微囊制備材料是微囊化人造細胞性能優劣的物質基礎,各國學者通過提高海藻酸鹽純度、觀察海藻酸化學構成對微囊性能的影響和尋找新型替代材料,來研發物理性能、生物相容性更好,更為穩定可靠的微囊材料。海藻酸鈉-多聚賴氨酸-海藻酸鈉(alginate-poly-L-lysine-alginate,A-PLL-A)微囊化制備技術是迄今為止研究最深入、應用最廣泛的微囊制備技術,被廣泛應用于各類細胞的包裹。研究表明微囊的穩定性很大程度上依靠其囊膜上多聚陽離子與海藻酸的結合效率[5]。由于PLL與海藻酸的結合效率不足,導致微囊表面有暴露的PLL基團,因此影響了材料的穩定性。多聚鳥氨酸(poly-L-ornithine,PLO)是一種表面帶有陽離子的氨基酸,近年來的研究表明,與PLL相比,PLO與海藻酸鹽結合后,兩者之間形成的化學鍵更短,增強了彼此之間的結合效率,如用PLO取代PLL來制備微囊材料,可在一定程度上提高材料穩定性,所制備的微囊變形率較小,具有更好的機械性能[6]。目前國外文獻報道采用PLO材料制備的微囊,主要為包裹胰島細胞治療糖尿病的研究[7-8],基于PLO的海藻酸微囊包裹肝細胞體外移植治療急性肝衰的研究目前國內外尚未見報道。
本研究主要探討A-PLO-A 和B-PLO-A兩種新型微囊包裹小鼠肝細胞后,植入D-gal腹腔注射法急性肝衰竭模型大鼠體內,觀察大鼠存活率,微囊內肝細胞的生長、增殖、代謝的情況,以及微囊化肝細胞能否有效改善肝衰大鼠的肝功能。

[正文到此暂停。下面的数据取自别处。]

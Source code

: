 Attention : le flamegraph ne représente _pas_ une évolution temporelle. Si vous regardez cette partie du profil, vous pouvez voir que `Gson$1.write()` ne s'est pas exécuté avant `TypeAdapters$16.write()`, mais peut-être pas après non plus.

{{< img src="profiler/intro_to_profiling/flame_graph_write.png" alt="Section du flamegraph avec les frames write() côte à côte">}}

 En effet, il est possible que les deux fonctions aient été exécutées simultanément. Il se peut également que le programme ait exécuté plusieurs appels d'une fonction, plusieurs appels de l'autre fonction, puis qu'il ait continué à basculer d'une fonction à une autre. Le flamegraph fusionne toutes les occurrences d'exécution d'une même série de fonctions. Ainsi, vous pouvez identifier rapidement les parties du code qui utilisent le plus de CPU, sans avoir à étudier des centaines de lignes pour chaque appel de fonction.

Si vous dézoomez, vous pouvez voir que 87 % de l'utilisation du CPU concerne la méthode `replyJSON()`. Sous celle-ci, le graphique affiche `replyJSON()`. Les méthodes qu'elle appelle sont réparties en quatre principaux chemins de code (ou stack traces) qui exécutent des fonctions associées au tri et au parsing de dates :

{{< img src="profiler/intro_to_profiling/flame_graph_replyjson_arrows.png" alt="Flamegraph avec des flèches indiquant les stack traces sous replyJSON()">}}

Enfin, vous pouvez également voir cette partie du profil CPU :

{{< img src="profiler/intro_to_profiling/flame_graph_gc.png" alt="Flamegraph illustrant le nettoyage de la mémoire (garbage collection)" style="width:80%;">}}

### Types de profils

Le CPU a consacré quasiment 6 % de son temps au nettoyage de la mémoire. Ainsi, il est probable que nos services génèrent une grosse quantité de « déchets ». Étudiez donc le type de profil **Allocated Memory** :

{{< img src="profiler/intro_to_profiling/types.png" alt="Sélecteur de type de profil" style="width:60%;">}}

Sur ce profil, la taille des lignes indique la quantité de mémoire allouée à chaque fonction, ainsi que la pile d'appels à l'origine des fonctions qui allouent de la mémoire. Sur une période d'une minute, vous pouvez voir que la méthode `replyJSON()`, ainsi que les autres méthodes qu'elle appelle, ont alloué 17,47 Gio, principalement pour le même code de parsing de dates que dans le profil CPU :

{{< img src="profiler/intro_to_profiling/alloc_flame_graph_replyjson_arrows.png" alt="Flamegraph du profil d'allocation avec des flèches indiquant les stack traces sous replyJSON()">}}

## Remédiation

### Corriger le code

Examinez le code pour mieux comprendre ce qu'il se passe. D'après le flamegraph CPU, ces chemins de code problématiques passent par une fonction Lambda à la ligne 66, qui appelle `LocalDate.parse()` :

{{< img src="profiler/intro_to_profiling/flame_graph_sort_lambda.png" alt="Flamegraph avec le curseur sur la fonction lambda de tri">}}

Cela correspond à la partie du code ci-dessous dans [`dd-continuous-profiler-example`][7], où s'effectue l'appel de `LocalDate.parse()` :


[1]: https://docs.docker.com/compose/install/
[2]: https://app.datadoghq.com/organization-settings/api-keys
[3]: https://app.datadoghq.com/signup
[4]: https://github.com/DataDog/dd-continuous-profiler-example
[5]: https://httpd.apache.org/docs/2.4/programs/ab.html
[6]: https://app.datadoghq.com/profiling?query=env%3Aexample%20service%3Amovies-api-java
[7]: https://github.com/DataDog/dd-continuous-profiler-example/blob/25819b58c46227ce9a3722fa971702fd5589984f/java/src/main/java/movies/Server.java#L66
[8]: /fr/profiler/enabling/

實驗結果表明,單純的空微囊對肝衰大鼠病情的恢復沒有作用,兩個單純的空微囊移植組動物的死亡率在移植后3 d達到100%。游離肝細胞組、A-PLO-A微囊化肝細胞組和B-PLO-A微囊化肝細胞組的大鼠ALT、AST在血液中的濃度均較移植初有所降低,但術后4周,微囊化肝細胞移植組的上述兩指標均顯著低于游離肝細胞組,說明微囊化肝細胞移植組有效緩解了肝臟損傷的程度,治療效果好于游離肝細胞組。游離肝細胞組肝衰大鼠ALB水平從第3 d開始逐漸升高,第21 d 達到最高,隨后有下降的趨勢;A-PLO-A微囊化肝細胞組和B-PLO-A微囊化肝細胞組大鼠血液中的ALB濃度均逐漸升高,兩組間無明顯差異,但明顯高于游離肝細胞組。微囊化肝細胞組大鼠的存活率明顯高于空微囊移植組和游離肝細胞移植組。4周后回收的微囊表面光滑,無細胞包裹,無纖維化。說明基于PLO的海藻酸微囊物理穩定性和生物相容性良好,適合作為肝細胞體內移植的載體。同時,我們也注意到Hillberg 等[7]的研究中發現植入體內的海藻酸微囊囊外層結構的逐漸降解會導致PLO層的暴露,進而降低其生物相容性。由于相關的研究報道還較少,PLO作為微囊制備材料的評價還不夠全面,進一步的評價研究還需繼續進行。
基于PLO的海藻酸微囊的研制目的是進一步提升微囊的物理性能和生物學性能,以期研制出性能更為優良的微囊材料,同時也為今后進一步將此類型微囊應用于肝組織工程研究奠定堅實的基礎。